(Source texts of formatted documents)
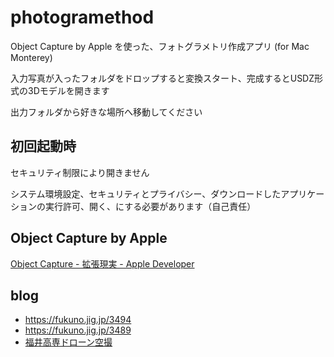 # photogramethod

Object Capture by Apple を使った、フォトグラメトリ作成アプリ (for Mac Monterey)

入力写真が入ったフォルダをドロップすると変換スタート、完成するとUSDZ形式の3Dモデルを開きます

出力フォルダから好きな場所へ移動してください

## 初回起動時

セキュリティ制限により開きません

システム環境設定、セキュリティとプライバシー、ダウンロードしたアプリケーションの実行許可、開く、にする必要があります（自己責任）

## Object Capture by Apple

[Object Capture - 拡張現実 - Apple Developer](https://developer.apple.com/jp/augmented-reality/object-capture/)

## blog

- https://fukuno.jig.jp/3494
- https://fukuno.jig.jp/3489
- [福井高専ドローン空撮](https://fukuno.jig.jp/3522)
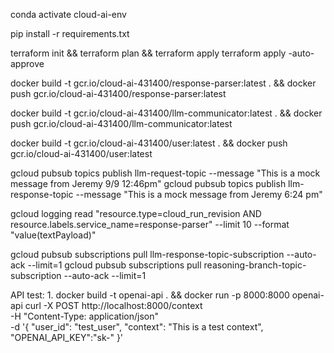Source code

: conda activate cloud-ai-env

pip install -r requirements.txt

terraform init && terraform plan && terraform apply
terraform apply -auto-approve

docker build -t gcr.io/cloud-ai-431400/response-parser:latest . &&
docker push gcr.io/cloud-ai-431400/response-parser:latest

docker build -t gcr.io/cloud-ai-431400/llm-communicator:latest . &&
docker push gcr.io/cloud-ai-431400/llm-communicator:latest

docker build -t gcr.io/cloud-ai-431400/user:latest . &&
docker push gcr.io/cloud-ai-431400/user:latest

gcloud pubsub topics publish llm-request-topic --message "This is a mock message from Jeremy 9/9 12:46pm"
gcloud pubsub topics publish llm-response-topic --message "This is a mock message from Jeremy 6:24 pm"

gcloud logging read "resource.type=cloud_run_revision AND resource.labels.service_name=response-parser" --limit 10 --format "value(textPayload)"

gcloud pubsub subscriptions pull llm-response-topic-subscription --auto-ack --limit=1
gcloud pubsub subscriptions pull reasoning-branch-topic-subscription --auto-ack --limit=1

API test:
1. 
docker build -t openai-api . &&
docker run -p 8000:8000 openai-api
curl -X POST http://localhost:8000/context \
  -H "Content-Type: application/json" \
  -d '{
    "user_id": "test_user",
    "context": "This is a test context",
    "OPENAI_API_KEY":"sk-"
  }'


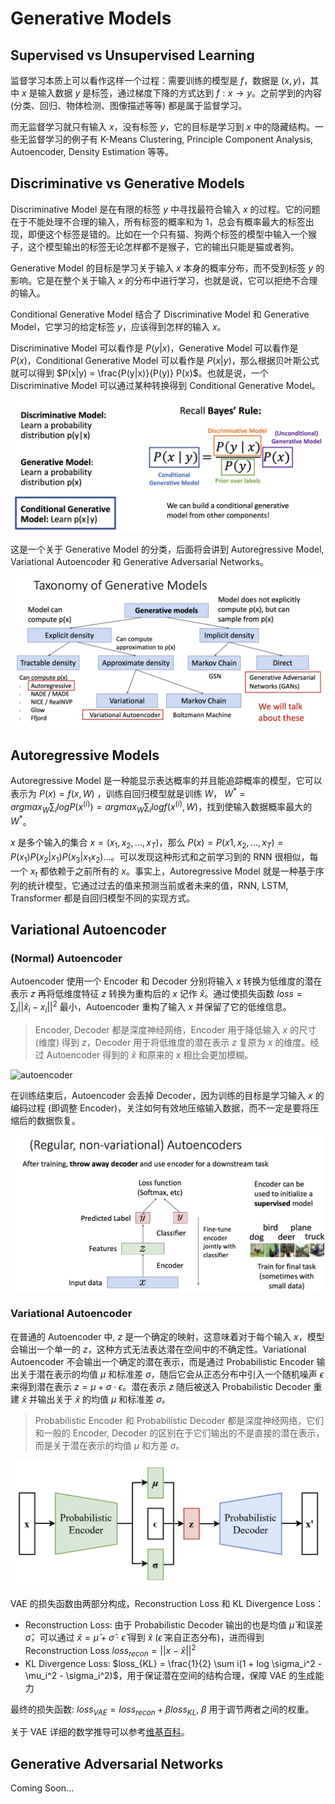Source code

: # Generative Models

## Supervised vs Unsupervised Learning

监督学习本质上可以看作这样一个过程：需要训练的模型是 $f$，数据是 $(x, y)$，其中 $x$ 是输入数据 $y$ 是标签，通过梯度下降的方式达到 $f: x \rightarrow y$。之前学到的内容 (分类、回归、物体检测、图像描述等等) 都是属于监督学习。

而无监督学习就只有输入 $x$，没有标签 $y$，它的目标是学习到 $x$ 中的隐藏结构。一些无监督学习的例子有 K-Means Clustering, Principle Component Analysis, Autoencoder, Density Estimation 等等。

## Discriminative vs Generative Models

Discriminative Model 是在有限的标签 $y$ 中寻找最符合输入 $x$ 的过程。它的问题在于不能处理不合理的输入，所有标签的概率和为 1，总会有概率最大的标签出现，即便这个标签是错的。比如在一个只有猫、狗两个标签的模型中输入一个猴子，这个模型输出的标签无论怎样都不是猴子，它的输出只能是猫或者狗。

Generative Model 的目标是学习关于输入 $x$ 本身的概率分布，而不受到标签 $y$ 的影响。它是在整个关于输入 $x$ 的分布中进行学习，也就是说，它可以拒绝不合理的输入。

Conditional Generative Model 结合了 Discriminative Model 和 Generative Model，它学习的给定标签 $y$，应该得到怎样的输入 $x$。

Discriminative Model 可以看作是 $P(y|x)$，Generative Model 可以看作是 $P(x)$，Conditional Generative Model 可以看作是 $P(x|y)$，那么根据贝叶斯公式就可以得到 $P(x|y) = \frac{P(y|x)}{P(y)} P(x)$。也就是说，一个 Discriminative Model 可以通过某种转换得到 Conditional Generative Model。

![bayes](Images/bayes.png)

这是一个关于 Generative Model 的分类，后面将会讲到 Autoregressive Model, Variational Autoencoder 和 Generative Adversarial Networks。

![taxonomygenerativemodels](Images/taxonomygenerativemodels.png)

## Autoregressive Models

Autoregressive Model 是一种能显示表达概率的并且能追踪概率的模型，它可以表示为 $P(x) = f(x, W)$ ，训练自回归模型就是训练 $W$， $W^* = argmax_W \sum_i logP(x^{(i)}) = argmax_W \sum_i logf(x^{(i)}, W)$，找到使输入数据概率最大的 $W^*$。

$x$ 是多个输入的集合 $x = (x_1, x_2, ..., x_T)$，那么 $P(x) = P(x1, x_2, ..., x_T) = P(x_1)P(x_2|x_1)P(x_3|x_1x_2)...$。可以发现这种形式和之前学习到的 RNN 很相似，每一个 $x_t$ 都依赖于之前所有的 $x$。事实上，Autoregressive Model 就是一种基于序列的统计模型，它通过过去的值来预测当前或者未来的值，RNN, LSTM, Transformer 都是自回归模型不同的实现方式。

## Variational Autoencoder

### (Normal) Autoencoder

Autoencoder 使用一个 Encoder 和 Decoder 分别将输入 $x$ 转换为低维度的潜在表示 $z$ 再将低维度特征 $z$ 转换为重构后的 $x$ 记作 $\hat x$。通过使损失函数 $loss = \sum_i ||\hat x_i - x_i||^2$ 最小，Autoencoder 重构了输入 $x$ 并保留了它的低维信息。

> Encoder, Decoder 都是深度神经网络，Encoder 用于降低输入 $x$ 的尺寸 (维度) 得到 $z$，Decoder 用于将低维度的潜在表示 $z$ 复原为 $x$ 的维度。经过 Autoencoder 得到的 $\hat x$ 和原来的 $x$ 相比会更加模糊。

![autoencoder](/Users/yzhbradoodrrpurp/Desktop/EECS498/Notes/Images/autoencoder.png)

在训练结束后，Autoencoder 会丢掉 Decoder，因为训练的目标是学习输入 $x$ 的编码过程 (即调整 Encoder)，关注如何有效地压缩输入数据，而不一定是要将压缩后的数据恢复。

![discarddecoder](Images/discarddecoder.png)

### Variational Autoencoder

在普通的 Autoencoder 中, $z$ 是一个确定的映射，这意味着对于每个输入 $x$，模型会输出一个单一的 $z$，这种方式无法表达潜在空间中的不确定性。Variational Autoencoder 不会输出一个确定的潜在表示，而是通过 Probabilistic Encoder 输出关于潜在表示的均值 $\mu$ 和标准差 $\sigma$，随后它会从正态分布中引入一个随机噪声 $\epsilon$ 来得到潜在表示 $z = \mu + \sigma \cdot \epsilon$。潜在表示 $z$ 随后被送入 Probabilistic Decoder 重建 $\hat x$ 并输出关于 $\hat x$ 的均值 $\mu$ 和标准差 $\sigma$。

> Probabilistic Encoder 和 Probabilistic Decoder 都是深度神经网络，它们和一般的 Encoder, Decoder 的区别在于它们输出的不是直接的潜在表示，而是关于潜在表示的均值 $\mu$ 和方差 $\sigma$。

![VAE](Images/VAE.png)

VAE 的损失函数由两部分构成，Reconstruction Loss 和 KL Divergence Loss：

- Reconstruction Loss: 由于 Probabilistic Decoder 输出的也是均值 $\hat\mu$ 和误差 $\hat \sigma$，可以通过 $\hat x = \hat \mu + \hat \sigma \cdot \hat \epsilon$ 得到 $\hat x$ ($\hat \epsilon$ 来自正态分布)，进而得到 Reconstruction Loss $loss_{recon} = ||x - \hat x||^2$
- KL Divergence Loss: $loss_{KL} = \frac{1}{2} \sum i(1 + log \sigma_i^2 - \mu_i^2 - \sigma_i^2)$，用于保证潜在空间的结构合理，保障 VAE 的生成能力

最终的损失函数: $loss_{VAE} = loss_{recon} + \beta loss_{KL}$, $\beta$ 用于调节两者之间的权重。

关于 VAE 详细的数学推导可以参考[维基百科](https://en.wikipedia.org/wiki/Variational_autoencoder)。

## Generative Adversarial Networks

Coming Soon...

Work to be completed:
With the line holding "## Autoregressive Models" as the first and the line holding "Autoregressive Model 是一种能显示表达概率的并且能追踪概率的模型，它可以表示为" as the last, set down that range of the entries above exactly, and nothing else.

Result:
## Autoregressive Models

Autoregressive Model 是一种能显示表达概率的并且能追踪概率的模型，它可以表示为 $P(x) = f(x, W)$ ，训练自回归模型就是训练 $W$， $W^* = argmax_W \sum_i logP(x^{(i)}) = argmax_W \sum_i logf(x^{(i)}, W)$，找到使输入数据概率最大的 $W^*$。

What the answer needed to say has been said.